Technology

KAIST AI Model Wins Top Paper Award at IEEE ICDM, First for Korean University in 23 Years

By Ji-hye Seo
KAIST AI Model Wins Top Paper Award at IEEE ICDM, First for Korean University in 23 Years

A Korean research team has developed an artificial intelligence model that predicts how individual characteristics such as age, roles, and interests determine collective behavior, winning the best paper award at the world's most prestigious data mining conference.

KAIST announced Wednesday that Professor Shin Ki-jung's team at the Kim Jaechul Graduate School of AI developed an AI model called NoAH (Node Attribute-based Hypergraph Generator) that precisely predicts and reflects how people behave when they gather in groups.

NoAH analyzes both "relationships between individuals" and "individual characteristics" simultaneously. While previous AI models focused on analyzing either personal characteristics or relationships, NoAH observes and analyzes both at the same time.

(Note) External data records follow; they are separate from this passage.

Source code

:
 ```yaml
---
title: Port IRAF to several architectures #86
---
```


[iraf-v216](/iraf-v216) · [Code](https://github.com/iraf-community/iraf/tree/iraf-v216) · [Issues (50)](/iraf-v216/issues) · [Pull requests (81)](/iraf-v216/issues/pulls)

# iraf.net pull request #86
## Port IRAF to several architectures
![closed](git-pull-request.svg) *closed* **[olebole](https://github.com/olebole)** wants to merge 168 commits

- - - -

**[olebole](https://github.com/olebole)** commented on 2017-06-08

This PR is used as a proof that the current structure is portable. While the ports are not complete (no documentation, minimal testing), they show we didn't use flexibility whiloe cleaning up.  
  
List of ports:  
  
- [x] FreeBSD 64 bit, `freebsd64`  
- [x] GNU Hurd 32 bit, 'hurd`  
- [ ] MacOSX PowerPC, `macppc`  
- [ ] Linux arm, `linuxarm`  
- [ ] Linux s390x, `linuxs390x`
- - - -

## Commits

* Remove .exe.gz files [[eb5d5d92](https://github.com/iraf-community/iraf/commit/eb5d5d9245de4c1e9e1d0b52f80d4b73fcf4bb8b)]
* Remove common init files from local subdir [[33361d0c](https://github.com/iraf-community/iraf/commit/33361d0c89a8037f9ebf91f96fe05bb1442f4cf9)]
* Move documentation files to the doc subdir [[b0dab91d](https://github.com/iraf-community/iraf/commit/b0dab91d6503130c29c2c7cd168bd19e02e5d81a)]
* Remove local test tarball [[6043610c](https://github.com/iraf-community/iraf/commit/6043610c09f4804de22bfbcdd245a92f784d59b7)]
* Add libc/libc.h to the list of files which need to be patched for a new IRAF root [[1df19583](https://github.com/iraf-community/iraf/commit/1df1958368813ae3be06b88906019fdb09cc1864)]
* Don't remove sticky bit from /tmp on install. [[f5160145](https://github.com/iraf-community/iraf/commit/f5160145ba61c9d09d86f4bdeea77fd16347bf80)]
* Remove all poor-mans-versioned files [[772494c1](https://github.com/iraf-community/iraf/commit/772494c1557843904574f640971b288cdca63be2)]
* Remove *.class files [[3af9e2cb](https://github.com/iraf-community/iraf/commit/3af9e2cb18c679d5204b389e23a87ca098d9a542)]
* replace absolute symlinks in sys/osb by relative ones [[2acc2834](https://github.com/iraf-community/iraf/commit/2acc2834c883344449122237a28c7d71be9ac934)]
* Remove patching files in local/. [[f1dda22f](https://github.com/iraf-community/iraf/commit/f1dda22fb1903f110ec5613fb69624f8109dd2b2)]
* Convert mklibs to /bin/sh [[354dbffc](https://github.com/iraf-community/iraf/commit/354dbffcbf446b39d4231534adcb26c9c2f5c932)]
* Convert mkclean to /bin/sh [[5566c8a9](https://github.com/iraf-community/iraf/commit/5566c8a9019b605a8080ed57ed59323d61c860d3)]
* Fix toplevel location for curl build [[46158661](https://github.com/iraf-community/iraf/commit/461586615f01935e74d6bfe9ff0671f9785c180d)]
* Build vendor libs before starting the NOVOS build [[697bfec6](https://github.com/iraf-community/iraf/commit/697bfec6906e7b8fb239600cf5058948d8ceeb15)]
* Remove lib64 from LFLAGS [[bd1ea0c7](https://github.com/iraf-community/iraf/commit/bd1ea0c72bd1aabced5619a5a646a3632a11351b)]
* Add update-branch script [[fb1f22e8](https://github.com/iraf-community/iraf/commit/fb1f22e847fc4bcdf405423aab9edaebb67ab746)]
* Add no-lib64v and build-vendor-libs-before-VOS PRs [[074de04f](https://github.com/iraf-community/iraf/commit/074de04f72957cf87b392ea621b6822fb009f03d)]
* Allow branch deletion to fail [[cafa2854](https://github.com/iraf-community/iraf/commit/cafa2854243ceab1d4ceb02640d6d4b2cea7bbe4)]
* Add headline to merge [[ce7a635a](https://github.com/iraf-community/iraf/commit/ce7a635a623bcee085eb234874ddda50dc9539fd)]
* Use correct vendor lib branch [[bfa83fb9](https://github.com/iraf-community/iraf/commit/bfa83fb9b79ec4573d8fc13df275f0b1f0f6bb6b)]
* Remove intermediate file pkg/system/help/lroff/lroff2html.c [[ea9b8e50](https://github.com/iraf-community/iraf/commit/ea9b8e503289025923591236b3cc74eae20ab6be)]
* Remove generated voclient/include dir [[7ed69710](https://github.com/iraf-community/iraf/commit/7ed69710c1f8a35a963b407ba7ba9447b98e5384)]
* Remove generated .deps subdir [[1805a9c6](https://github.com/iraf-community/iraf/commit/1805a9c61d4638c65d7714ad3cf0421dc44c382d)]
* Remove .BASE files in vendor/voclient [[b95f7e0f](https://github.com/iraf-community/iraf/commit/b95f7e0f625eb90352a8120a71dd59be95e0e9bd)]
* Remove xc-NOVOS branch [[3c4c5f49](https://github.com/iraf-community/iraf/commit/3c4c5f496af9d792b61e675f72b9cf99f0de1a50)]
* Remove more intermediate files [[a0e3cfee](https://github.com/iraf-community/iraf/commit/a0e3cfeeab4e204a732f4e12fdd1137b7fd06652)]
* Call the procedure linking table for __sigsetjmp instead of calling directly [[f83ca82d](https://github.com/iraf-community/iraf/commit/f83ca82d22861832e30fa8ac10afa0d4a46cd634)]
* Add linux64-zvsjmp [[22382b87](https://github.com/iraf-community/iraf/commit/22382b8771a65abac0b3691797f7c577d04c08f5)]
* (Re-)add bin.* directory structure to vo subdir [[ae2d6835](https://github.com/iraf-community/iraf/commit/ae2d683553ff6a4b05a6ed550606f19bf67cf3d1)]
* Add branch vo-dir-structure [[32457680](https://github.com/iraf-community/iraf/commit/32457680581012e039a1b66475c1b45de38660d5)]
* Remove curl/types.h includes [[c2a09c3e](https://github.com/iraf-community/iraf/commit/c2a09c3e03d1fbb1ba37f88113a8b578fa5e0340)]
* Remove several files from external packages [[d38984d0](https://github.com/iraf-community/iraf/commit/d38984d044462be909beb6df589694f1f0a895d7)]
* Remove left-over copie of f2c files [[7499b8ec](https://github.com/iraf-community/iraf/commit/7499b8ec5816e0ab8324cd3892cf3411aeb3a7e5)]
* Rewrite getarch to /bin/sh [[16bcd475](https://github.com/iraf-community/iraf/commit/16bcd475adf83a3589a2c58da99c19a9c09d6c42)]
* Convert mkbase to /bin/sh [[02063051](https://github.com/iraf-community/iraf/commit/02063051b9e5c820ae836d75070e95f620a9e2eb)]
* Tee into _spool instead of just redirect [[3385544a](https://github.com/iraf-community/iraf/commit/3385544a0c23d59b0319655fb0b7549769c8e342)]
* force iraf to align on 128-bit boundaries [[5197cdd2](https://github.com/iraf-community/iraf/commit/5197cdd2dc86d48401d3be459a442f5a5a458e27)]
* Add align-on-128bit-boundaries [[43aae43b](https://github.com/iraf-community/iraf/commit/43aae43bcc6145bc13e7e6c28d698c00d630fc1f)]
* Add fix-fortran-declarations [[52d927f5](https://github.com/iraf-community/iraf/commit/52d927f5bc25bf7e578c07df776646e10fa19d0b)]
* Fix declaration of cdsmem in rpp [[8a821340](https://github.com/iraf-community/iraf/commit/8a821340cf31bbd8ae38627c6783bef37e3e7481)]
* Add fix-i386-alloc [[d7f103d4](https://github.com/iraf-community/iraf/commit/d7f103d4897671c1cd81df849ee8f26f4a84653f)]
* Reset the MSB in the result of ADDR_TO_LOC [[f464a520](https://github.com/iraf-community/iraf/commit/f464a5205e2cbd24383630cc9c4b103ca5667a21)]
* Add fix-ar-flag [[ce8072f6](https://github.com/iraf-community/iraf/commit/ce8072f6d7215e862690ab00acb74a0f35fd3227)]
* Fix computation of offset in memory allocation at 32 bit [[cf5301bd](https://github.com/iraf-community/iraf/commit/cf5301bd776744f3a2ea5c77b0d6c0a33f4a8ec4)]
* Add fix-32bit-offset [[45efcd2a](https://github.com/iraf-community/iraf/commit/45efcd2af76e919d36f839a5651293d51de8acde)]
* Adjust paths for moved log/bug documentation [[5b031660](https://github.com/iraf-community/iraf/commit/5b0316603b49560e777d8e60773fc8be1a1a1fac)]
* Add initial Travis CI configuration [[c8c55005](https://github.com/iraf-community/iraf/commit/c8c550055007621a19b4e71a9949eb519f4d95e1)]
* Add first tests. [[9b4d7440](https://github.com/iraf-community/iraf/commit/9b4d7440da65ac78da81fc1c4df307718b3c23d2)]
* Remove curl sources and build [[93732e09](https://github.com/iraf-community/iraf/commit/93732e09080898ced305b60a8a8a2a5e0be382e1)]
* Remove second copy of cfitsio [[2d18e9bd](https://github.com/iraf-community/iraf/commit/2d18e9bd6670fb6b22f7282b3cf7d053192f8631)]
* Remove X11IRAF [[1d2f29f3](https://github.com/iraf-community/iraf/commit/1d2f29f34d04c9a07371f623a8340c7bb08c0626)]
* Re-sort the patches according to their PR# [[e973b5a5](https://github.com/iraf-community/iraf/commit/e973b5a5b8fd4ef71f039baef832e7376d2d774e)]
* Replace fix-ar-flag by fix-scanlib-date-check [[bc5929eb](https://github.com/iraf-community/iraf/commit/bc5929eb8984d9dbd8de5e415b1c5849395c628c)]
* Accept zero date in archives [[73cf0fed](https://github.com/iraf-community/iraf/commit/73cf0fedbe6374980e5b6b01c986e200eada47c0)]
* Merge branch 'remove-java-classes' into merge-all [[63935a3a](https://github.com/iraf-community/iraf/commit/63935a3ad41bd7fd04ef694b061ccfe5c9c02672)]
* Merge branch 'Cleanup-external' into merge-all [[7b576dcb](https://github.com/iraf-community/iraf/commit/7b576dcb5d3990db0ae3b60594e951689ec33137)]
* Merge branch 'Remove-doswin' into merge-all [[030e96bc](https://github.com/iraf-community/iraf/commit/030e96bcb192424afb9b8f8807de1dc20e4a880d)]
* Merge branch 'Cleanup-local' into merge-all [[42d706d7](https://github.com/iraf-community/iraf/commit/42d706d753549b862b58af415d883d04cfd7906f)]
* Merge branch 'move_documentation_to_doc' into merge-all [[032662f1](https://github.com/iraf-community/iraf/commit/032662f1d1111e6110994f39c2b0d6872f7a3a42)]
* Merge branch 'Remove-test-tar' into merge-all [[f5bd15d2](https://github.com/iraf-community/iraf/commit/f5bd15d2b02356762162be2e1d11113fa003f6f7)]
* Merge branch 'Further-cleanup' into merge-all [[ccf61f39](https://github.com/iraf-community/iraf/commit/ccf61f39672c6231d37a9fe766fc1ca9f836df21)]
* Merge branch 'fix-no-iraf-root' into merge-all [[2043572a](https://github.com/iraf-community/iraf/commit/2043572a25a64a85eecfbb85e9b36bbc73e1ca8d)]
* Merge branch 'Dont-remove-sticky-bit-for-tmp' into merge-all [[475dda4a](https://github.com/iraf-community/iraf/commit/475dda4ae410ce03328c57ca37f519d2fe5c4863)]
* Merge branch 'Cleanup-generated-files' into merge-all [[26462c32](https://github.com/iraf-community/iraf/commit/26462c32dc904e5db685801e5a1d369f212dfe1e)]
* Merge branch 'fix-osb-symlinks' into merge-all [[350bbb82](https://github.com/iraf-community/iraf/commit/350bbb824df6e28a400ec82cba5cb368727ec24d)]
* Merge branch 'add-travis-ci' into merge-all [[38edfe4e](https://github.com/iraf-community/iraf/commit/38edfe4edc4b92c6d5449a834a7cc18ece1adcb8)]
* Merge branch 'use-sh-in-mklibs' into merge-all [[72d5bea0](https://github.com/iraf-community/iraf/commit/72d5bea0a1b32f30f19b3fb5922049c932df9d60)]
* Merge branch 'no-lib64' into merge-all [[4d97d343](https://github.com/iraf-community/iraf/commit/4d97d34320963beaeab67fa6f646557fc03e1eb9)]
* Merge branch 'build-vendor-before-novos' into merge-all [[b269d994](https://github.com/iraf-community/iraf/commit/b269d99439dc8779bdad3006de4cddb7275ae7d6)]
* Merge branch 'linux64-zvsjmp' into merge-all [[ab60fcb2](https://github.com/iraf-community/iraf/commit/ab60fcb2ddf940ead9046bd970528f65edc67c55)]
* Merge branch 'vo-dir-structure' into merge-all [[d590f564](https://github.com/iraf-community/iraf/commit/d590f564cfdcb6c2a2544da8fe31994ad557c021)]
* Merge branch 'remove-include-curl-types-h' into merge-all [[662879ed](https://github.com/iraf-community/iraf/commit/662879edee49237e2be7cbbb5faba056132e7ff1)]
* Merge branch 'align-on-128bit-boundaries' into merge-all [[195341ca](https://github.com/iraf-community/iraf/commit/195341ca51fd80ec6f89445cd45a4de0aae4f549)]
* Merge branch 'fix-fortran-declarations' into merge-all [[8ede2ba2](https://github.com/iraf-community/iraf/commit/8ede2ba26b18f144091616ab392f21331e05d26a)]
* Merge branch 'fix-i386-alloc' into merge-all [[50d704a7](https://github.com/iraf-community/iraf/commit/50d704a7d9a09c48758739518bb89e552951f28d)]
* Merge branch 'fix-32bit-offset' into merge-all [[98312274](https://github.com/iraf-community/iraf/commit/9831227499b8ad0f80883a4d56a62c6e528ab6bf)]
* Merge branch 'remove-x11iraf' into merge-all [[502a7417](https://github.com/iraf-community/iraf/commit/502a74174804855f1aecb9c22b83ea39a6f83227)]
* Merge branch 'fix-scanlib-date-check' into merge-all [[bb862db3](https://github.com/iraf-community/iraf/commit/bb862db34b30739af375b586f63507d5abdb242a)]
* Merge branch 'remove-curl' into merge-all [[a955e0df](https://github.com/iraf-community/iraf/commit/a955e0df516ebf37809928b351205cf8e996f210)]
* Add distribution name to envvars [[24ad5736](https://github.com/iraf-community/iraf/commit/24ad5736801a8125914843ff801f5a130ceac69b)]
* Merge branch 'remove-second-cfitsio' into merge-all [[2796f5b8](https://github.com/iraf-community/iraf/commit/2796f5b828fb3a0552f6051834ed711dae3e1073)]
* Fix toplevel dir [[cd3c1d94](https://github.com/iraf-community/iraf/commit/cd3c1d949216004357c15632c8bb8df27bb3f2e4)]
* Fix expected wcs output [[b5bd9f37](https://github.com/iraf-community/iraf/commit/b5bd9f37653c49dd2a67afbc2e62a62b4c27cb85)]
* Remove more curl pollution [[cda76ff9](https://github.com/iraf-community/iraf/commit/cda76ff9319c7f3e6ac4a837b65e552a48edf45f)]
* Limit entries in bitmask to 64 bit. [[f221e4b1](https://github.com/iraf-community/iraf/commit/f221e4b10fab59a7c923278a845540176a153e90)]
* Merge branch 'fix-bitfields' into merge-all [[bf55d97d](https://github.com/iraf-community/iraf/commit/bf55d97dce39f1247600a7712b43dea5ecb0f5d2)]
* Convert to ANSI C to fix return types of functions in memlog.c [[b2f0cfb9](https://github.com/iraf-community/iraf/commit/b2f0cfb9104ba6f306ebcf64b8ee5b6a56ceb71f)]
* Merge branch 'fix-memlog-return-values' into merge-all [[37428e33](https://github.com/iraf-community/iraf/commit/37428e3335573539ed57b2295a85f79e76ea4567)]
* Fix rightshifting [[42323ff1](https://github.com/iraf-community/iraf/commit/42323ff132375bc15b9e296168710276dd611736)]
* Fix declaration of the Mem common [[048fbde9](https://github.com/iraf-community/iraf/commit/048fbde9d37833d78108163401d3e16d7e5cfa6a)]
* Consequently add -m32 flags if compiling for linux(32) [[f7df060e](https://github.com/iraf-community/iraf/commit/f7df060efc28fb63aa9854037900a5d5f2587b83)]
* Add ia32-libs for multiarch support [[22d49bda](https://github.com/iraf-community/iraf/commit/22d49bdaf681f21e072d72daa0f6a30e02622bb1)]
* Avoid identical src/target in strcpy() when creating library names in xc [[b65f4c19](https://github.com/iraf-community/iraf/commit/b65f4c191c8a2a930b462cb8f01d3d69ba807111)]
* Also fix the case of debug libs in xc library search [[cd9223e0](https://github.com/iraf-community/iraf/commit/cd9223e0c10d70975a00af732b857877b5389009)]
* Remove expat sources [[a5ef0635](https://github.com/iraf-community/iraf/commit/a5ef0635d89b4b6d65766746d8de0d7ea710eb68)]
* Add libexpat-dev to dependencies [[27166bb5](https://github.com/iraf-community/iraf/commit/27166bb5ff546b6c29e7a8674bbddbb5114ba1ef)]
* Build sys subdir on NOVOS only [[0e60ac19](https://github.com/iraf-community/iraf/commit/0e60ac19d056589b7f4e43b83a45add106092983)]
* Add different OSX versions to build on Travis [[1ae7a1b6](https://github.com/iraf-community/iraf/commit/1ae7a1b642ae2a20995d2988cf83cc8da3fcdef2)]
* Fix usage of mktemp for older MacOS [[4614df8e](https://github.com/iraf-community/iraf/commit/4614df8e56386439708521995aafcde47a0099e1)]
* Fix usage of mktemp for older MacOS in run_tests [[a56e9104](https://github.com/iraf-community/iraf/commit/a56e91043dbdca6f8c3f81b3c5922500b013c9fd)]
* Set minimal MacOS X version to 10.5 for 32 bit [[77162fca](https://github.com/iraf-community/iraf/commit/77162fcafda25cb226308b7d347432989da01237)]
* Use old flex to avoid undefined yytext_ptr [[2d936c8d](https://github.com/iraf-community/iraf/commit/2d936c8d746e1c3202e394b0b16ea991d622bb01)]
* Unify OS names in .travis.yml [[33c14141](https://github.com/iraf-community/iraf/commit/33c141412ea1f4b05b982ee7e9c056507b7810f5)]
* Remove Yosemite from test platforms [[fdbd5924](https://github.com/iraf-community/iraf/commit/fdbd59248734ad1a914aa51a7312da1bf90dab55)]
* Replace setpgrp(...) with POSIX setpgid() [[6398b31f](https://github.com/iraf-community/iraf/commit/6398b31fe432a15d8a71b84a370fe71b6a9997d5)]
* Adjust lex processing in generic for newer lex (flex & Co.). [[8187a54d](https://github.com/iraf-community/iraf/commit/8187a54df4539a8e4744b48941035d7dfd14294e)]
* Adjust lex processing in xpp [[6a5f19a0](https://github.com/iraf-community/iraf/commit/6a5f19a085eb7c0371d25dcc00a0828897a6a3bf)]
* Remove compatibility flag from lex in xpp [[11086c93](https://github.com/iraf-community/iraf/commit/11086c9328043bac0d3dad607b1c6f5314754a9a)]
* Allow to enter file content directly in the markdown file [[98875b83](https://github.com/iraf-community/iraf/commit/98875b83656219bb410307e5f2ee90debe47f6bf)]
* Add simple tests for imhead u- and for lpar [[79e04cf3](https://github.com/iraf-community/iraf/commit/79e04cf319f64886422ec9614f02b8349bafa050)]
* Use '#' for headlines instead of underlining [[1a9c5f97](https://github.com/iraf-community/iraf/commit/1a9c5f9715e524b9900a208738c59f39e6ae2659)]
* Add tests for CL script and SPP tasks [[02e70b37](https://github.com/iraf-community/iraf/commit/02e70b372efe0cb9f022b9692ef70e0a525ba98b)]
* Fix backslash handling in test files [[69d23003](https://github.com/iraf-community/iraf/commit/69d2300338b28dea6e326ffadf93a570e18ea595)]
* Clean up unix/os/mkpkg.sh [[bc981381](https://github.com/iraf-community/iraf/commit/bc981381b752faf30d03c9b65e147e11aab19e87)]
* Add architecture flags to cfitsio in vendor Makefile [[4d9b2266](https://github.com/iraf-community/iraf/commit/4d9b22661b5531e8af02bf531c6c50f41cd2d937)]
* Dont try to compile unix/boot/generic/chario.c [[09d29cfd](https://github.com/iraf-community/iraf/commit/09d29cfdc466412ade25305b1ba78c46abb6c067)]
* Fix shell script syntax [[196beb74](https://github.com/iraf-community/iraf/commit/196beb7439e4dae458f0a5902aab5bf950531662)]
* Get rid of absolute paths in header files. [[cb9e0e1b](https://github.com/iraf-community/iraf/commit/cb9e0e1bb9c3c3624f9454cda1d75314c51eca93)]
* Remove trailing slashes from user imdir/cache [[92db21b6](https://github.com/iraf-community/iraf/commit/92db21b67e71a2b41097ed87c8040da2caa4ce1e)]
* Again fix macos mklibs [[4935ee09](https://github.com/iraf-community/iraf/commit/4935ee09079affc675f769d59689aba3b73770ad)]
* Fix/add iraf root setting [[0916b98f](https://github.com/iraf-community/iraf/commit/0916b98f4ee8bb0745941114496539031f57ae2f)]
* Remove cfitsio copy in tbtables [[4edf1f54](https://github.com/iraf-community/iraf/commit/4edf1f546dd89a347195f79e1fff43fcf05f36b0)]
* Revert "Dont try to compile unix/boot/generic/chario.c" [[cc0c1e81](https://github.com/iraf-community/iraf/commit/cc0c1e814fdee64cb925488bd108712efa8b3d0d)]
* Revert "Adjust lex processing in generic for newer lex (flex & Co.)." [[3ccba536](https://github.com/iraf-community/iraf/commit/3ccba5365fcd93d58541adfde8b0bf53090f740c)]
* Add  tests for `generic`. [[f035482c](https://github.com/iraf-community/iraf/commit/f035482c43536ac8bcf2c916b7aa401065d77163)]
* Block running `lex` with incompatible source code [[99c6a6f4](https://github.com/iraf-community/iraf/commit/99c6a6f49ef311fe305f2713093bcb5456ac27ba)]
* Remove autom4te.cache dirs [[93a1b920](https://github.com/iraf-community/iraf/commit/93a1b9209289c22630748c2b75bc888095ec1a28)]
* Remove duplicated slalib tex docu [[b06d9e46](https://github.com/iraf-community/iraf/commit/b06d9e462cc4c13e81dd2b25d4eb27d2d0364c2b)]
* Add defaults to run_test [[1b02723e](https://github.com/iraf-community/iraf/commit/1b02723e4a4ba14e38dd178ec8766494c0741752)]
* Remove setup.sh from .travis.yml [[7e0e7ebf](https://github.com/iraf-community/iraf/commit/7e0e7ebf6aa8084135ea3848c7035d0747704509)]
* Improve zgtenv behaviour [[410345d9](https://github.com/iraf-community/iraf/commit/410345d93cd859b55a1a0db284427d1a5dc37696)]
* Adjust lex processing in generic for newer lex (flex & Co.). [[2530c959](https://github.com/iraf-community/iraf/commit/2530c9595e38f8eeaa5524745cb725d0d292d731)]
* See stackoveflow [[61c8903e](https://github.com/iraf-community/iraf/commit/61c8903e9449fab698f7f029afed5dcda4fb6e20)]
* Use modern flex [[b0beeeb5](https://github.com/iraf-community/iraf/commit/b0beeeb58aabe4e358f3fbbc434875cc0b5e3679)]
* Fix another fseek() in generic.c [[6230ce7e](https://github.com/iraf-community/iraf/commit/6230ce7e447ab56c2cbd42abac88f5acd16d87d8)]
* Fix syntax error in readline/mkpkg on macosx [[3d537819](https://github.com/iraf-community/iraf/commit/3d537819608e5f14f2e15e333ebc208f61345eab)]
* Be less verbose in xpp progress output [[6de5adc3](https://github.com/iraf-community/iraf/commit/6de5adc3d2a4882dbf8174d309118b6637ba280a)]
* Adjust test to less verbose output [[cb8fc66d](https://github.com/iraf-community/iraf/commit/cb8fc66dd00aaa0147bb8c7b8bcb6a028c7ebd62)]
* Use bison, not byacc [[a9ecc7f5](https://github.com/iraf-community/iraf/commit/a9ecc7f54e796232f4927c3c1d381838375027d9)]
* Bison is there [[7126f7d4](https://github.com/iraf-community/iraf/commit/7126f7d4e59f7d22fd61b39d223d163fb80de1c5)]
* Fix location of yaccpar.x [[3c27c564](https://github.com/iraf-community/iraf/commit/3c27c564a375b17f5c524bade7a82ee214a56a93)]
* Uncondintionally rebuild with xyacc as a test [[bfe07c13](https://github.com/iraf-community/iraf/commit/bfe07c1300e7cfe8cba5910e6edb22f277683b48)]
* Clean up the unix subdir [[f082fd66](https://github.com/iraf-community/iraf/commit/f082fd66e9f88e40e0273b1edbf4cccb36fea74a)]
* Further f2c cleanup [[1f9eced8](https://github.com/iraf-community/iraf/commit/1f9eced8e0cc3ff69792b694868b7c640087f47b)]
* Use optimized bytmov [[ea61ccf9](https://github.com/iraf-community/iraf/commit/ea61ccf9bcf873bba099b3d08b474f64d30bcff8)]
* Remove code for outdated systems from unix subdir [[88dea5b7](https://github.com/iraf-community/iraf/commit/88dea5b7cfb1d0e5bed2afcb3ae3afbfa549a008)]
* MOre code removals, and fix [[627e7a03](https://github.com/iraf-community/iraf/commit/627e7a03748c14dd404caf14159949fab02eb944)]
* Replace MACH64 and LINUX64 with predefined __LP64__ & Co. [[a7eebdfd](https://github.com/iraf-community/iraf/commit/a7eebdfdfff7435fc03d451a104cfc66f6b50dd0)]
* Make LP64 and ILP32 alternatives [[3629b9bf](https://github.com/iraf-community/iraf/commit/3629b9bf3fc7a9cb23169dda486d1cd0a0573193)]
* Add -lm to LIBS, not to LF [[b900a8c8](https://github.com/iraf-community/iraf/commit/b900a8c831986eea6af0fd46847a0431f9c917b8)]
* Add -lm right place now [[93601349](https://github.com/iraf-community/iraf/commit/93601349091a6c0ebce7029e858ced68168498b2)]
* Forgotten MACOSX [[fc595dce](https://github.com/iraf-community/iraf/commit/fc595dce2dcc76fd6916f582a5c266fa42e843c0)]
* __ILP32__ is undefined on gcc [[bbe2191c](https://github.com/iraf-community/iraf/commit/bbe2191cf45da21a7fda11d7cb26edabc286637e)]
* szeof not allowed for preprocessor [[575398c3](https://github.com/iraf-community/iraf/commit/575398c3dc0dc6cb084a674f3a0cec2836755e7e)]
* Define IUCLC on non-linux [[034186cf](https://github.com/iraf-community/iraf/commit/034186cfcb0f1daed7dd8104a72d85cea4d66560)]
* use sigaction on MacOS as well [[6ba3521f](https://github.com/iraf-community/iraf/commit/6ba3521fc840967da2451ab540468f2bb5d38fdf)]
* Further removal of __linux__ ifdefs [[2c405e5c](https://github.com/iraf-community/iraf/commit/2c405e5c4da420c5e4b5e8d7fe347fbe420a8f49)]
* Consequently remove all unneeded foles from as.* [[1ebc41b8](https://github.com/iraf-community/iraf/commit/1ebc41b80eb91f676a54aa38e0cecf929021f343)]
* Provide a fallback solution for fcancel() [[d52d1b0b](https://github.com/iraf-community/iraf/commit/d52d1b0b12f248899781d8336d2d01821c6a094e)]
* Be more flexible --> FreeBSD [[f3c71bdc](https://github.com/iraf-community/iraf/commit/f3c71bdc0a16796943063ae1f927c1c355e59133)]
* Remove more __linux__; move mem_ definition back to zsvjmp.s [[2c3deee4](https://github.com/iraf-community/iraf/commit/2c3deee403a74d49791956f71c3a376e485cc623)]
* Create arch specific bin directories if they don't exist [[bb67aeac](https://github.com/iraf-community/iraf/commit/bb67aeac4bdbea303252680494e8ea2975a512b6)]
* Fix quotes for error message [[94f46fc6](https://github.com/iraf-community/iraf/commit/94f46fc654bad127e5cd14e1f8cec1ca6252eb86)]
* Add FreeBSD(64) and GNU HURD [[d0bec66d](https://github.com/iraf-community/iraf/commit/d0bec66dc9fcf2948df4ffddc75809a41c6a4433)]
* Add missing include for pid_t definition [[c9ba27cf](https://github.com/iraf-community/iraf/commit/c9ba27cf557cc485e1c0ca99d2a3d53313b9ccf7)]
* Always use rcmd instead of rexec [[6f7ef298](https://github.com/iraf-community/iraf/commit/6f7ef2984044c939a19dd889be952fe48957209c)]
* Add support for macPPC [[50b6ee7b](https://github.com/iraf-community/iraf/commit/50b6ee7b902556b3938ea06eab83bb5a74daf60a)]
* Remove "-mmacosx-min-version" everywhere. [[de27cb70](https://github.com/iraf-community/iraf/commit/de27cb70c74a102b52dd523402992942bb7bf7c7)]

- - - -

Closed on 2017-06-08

This enables the model to identify how group interactions involving multiple participants—such as online communities, research collaborations, and group chats—are structured and how individual characteristics influence these formations.

NoAH explains and replicates what group behaviors emerge when people's characteristics come together. For example, the model identifies what interests people have and what roles they play, then analyzes how this information actually converges to create group behavior and reproduces it accordingly.

The model has demonstrated significantly more realistic reproduction of various real-world collective behaviors compared to existing models, including purchase combinations in e-commerce, spread patterns in online discussions, and co-authorship networks among researchers.

The research team achieved the distinction of winning the best paper award at IEEE ICDM, a leading global data mining conference organized by the Institute of Electrical and Electronics Engineers. The award is given to only one paper among 785 submissions worldwide. This marks the first time a Korean university research team has received this honor since Professor Kim Yong-dae of Seoul National University's Department of Statistics won in 2002, a gap of 23 years.

"This research opens a new AI paradigm that enables three-dimensional understanding of complex interactions by considering not only group structure but also individual characteristics," Professor Shin said. "Analysis of online communities, messengers, and social networks will become much more precise."

The research was conducted by a team comprising Professor Shin Ki-jung and KAIST Kim Jaechul Graduate School of AI master's students Jeon Jae-wan and Yoon Seok-beom, along with doctoral students Choi Min-young and Lee Geon. The findings were presented at IEEE ICDM on November 18.